As I've mentioned ad nauseum, I can't afford to buy new books very often, especially not hardcover new releases. I do my book buying from goodwill and library used book sales and yard sales. New books are rare, exquisite treats for me, and since my perilously small income is under threat of becoming nonexistent in the fall semester, new-book-buying needs to come to a halt.
Except!
There are a handful of books coming out that I am dying to read; they're in the category I maintain (mentally, anyway) of Books I Will Buy New.  Diana Wynne Jones lived in this category by herself for quite awhile, but I've had to make expansions.
So what's coming up that I can't live without?
Railsea by China Miéville, due out in May. It's his young adult novel, and it sounds dreamy, and since I love his books and have an intense book-crush on him, I NEED to own this one as soon as possible.

This is not a test by Courtney Summers. I really, really like her books; this one is a zombie novel, and I'm very curious about what she'll do.  This one should be out in mid-June; I can make do with a library copy, but the library doesn't always have new releases in a very timely fashion.


Who Could That Be At This Hour? by Lemony Snicket. It's the first book in his new series (All the wrong questions), coming out in October. I don't think I need to say much about how badly I need to have this one.


And of course, Catherynne Valente's second Fairyland book, out in October as well.

It's not just my excitement/love/curiosity that drives wanting ARCs; it's that I now know, at least online, quite a number of people who do receive ARCs regularly, and post about them. It's frustrating and sad to be left out of those conversations, even if they're just little bits and burbles on twitter. It puts me behind the times, conversationally speaking, sometimes by months. By the time I've read the new book, a number of the people with whom I want to talk about it have moved on to the next ARC. They've had weeks or months to mull the book over, or their memories aren't as sharp or emotions as fresh as when they just finished it.

Reading and talking about books with other people has been my primary life goal since forever. This is partly why teaching makes me so happy (provided students do the reading). Reading and talking about children's and YA books is what I most want to be doing, more than almost anything else, and to feel belated and excluded from the very conversations I most want to be in is not very enjoyable.

I suppose the instantaneous availability of ebooks makes a difference, or would if I had - or could afford - an ebook reader other than my laptop. I've had to read lengthy texts on my computer before, and it's very uncomfortable; I don't like reading on a screen and I don't retain information as well at all. So that's not much of an option, really.

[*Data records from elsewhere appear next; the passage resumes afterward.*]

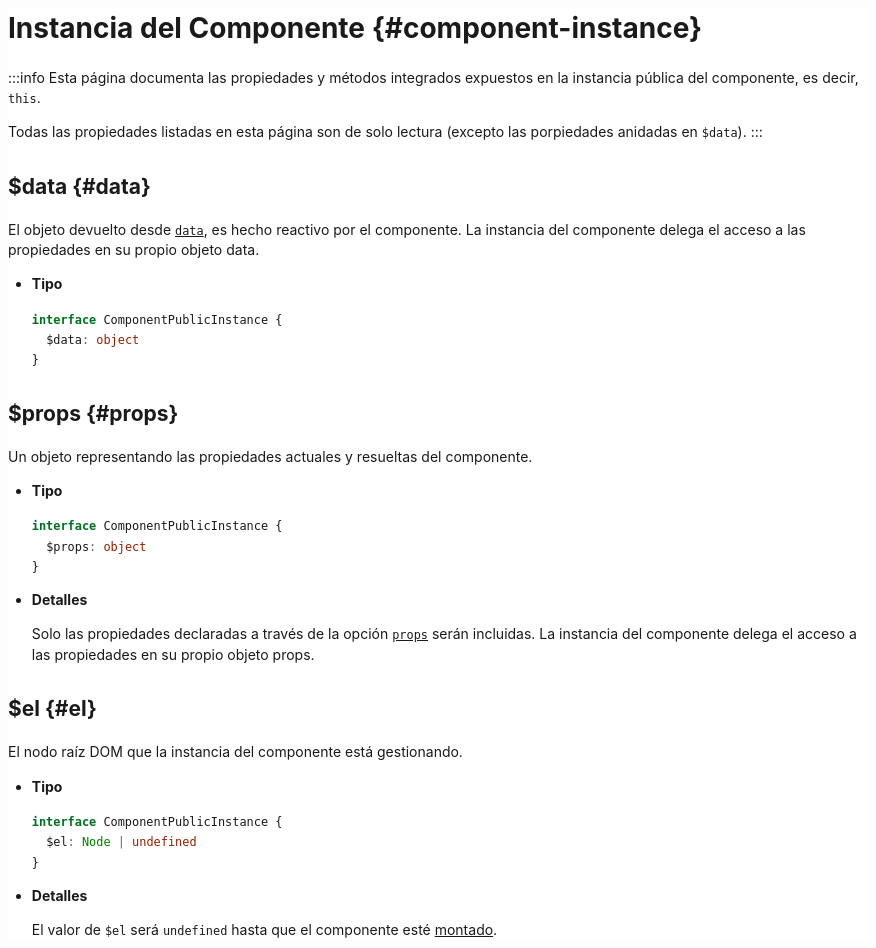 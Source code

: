 # Instancia del Componente {#component-instance}

:::info
Esta página documenta las propiedades y métodos integrados expuestos en la instancia pública del componente, es decir, `this`.

Todas las propiedades listadas en esta página son de solo lectura (excepto las porpiedades anidadas en `$data`).
:::

## $data {#data}

El objeto devuelto desde [`data`](./options-state#data), es hecho reactivo por el componente. La instancia del componente delega el acceso a las propiedades en su propio objeto data.

- **Tipo**

  ```ts
  interface ComponentPublicInstance {
    $data: object
  }
  ```

## $props {#props}

Un objeto representando las propiedades actuales y resueltas del componente.

- **Tipo**

  ```ts
  interface ComponentPublicInstance {
    $props: object
  }
  ```

- **Detalles**

  Solo las propiedades declaradas a través de la opción [`props`](./options-state#props) serán incluidas. La instancia del componente delega el acceso a las propiedades en su propio objeto props.

## $el {#el}

El nodo raíz DOM que la instancia del componente está gestionando.

- **Tipo**

  ```ts
  interface ComponentPublicInstance {
    $el: Node | undefined
  }
  ```

- **Detalles**

  El valor de `$el` será `undefined` hasta que el componente esté [montado](./options-lifecycle#mounted).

I'm also still smarting from the unavailable-in-the-US-ness of the third Spud book by John van de Ruit, and of more books by Simmone Howell and Gabrielle Williams and probably a million Australian YA authors who I can't/won't discover because it's too bloody expensive to order them from over here in the states.

On occasion, something joyous will occur, as when I received the glorious Sea hearts from my amazing online friend in Australia.
But other than that extraordinary kind of event, I suppose I just have to accept my belatedness.

Doesn't that Fairyland cover look delicious?  I cannot wait to read it.